━━ Provided material

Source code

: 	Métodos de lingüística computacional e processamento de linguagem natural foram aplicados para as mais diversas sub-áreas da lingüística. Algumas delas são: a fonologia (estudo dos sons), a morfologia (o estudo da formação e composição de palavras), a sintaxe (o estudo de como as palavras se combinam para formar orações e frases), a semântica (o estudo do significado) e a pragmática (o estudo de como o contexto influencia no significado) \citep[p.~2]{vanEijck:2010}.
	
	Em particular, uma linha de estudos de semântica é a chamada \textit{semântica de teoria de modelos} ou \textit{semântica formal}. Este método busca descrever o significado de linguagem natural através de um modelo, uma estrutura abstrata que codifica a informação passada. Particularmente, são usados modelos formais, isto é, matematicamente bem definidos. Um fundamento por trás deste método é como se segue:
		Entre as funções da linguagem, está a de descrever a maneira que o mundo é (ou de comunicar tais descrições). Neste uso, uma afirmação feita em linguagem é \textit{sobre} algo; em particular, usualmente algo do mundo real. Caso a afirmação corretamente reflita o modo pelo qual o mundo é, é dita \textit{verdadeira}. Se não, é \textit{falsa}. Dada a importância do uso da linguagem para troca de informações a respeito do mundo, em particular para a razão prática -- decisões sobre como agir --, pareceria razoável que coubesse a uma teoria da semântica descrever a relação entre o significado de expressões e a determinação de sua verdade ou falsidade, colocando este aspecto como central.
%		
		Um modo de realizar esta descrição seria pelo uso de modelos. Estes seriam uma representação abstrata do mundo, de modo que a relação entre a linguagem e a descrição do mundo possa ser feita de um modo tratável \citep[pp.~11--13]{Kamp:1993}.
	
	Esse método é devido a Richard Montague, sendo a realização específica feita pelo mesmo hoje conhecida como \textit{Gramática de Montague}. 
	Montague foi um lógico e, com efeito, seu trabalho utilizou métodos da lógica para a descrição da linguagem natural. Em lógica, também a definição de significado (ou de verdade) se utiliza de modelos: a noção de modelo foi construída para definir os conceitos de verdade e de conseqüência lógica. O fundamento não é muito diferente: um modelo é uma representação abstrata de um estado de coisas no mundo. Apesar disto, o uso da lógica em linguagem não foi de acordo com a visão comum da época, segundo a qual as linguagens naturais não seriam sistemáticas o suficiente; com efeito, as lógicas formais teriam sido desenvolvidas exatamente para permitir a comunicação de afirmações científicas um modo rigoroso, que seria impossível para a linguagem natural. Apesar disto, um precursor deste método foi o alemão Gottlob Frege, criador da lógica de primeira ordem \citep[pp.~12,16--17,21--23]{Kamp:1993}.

━━━━

What you will do. From the entries above, pull out each line that includes "seriam".

Written reply.
		Um modo de realizar esta descrição seria pelo uso de modelos. Estes seriam uma representação abstrata do mundo, de modo que a relação entre a linguagem e a descrição do mundo possa ser feita de um modo tratável \citep[pp.~11--13]{Kamp:1993}.
	Montague foi um lógico e, com efeito, seu trabalho utilizou métodos da lógica para a descrição da linguagem natural. Em lógica, também a definição de significado (ou de verdade) se utiliza de modelos: a noção de modelo foi construída para definir os conceitos de verdade e de conseqüência lógica. O fundamento não é muito diferente: um modelo é uma representação abstrata de um estado de coisas no mundo. Apesar disto, o uso da lógica em linguagem não foi de acordo com a visão comum da época, segundo a qual as linguagens naturais não seriam sistemáticas o suficiente; com efeito, as lógicas formais teriam sido desenvolvidas exatamente para permitir a comunicação de afirmações científicas um modo rigoroso, que seria impossível para a linguagem natural. Apesar disto, um precursor deste método foi o alemão Gottlob Frege, criador da lógica de primeira ordem \citep[pp.~12,16--17,21--23]{Kamp:1993}.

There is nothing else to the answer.